September 30, 2018
Rest assured that if there’s a rumor that, in third grade, young Brett Kavanaugh yanked on the ponytails of the girl in the second row (war on women!), The New York Times, NBC News and phalanxes of their journalistic colleagues will be all over it.
Meanwhile, Rep. Beto O’Rourke had a pair of felony arrests in his mid-to-late 20s, including a reckless drunk-driving incident in which he crashed into a car and allegedly tried to flee from the scene. The cases appear to have mysteriously disappeared without serious prosecution, notwithstanding that O’Rourke continues to deny basic facts outlined in at least one police report.
So, what really happened? We don’t know. See, O’Rourke is a Democrat. [emphasis mine]
O’Rourke appears to be quite the character, notwithstanding the media’s indifference.

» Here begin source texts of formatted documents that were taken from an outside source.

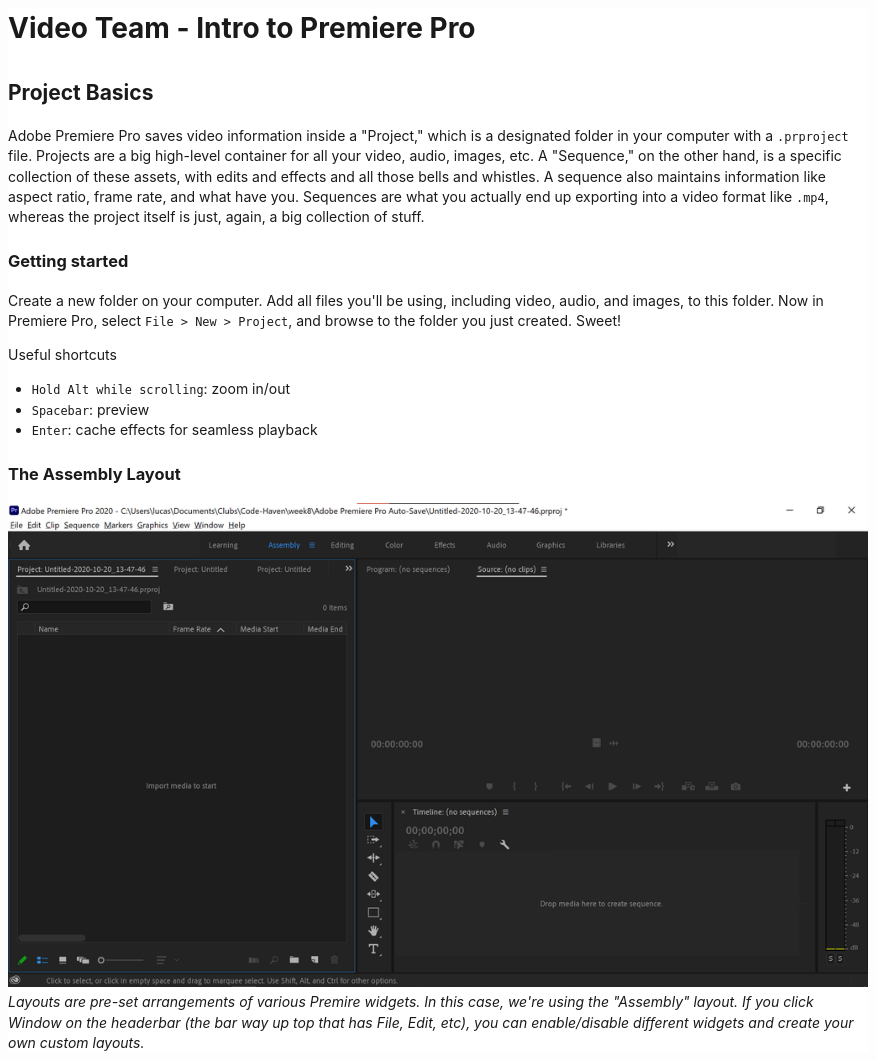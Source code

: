 # Video Team - Intro to Premiere Pro


## Project Basics

Adobe Premiere Pro saves video information inside a "Project," which is a designated folder in your computer with a `.prproject` file. Projects are a big high-level container for all your video, audio, images, etc. A "Sequence," on the other hand, is a specific collection of these assets, with edits and effects and all those bells and whistles. A sequence also maintains information like aspect ratio, frame rate, and what have you. Sequences are what you actually end up exporting into a video format like `.mp4`, whereas the project itself is just, again, a big collection of stuff.

### Getting started
Create a new folder on your computer. Add all files you'll be using, including video, audio, and images, to  this folder. Now in Premiere Pro, select `File > New > Project`, and browse to the folder you just created. Sweet!

Useful shortcuts
* `Hold Alt while scrolling`: zoom in/out
* `Spacebar`: preview
* `Enter`: cache effects for seamless playback


### The Assembly Layout
![Premiere Pro's Assembly mode](./images/assembly.png)
*Layouts are pre-set arrangements of various Premire widgets. In this case, we're using the "Assembly" layout. If you click Window on the headerbar (the bar way up top that has File, Edit, etc), you can enable/disable different widgets and create your own custom layouts.*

In the wee hours of the morn on Sept. 27, 1998, at age 26 (i.e., considerably older than Kavanaugh was at the time of his alleged misconduct), O’Rourke lost control of his car while speeding eastbound on route I-10 in El Paso. According to the police report, after he struck a truck, O’Rourke’s Volvo careened through the center median and finally screeched to a halt facing eastbound on the westbound side. Police say that O’Rourke attempted to flee from the scene of the crash but was stopped by a witness who, simultaneously, had to warn oncoming traffic of the danger.
When he was ultimately apprehended, O’Rourke told police he’d had only two beers. In reality, a breath test indicated a blood-alcohol level of 0.136, well above the 0.10 legal limit — a fact police discovered after he slurred his words so badly he could barely be understood and could not pass simple walking tests.
The point here, we should stress, is not that people can’t redeem themselves. The question is whether we should tolerate a blatant double standard in the media reporting on which we rely to make important decisions.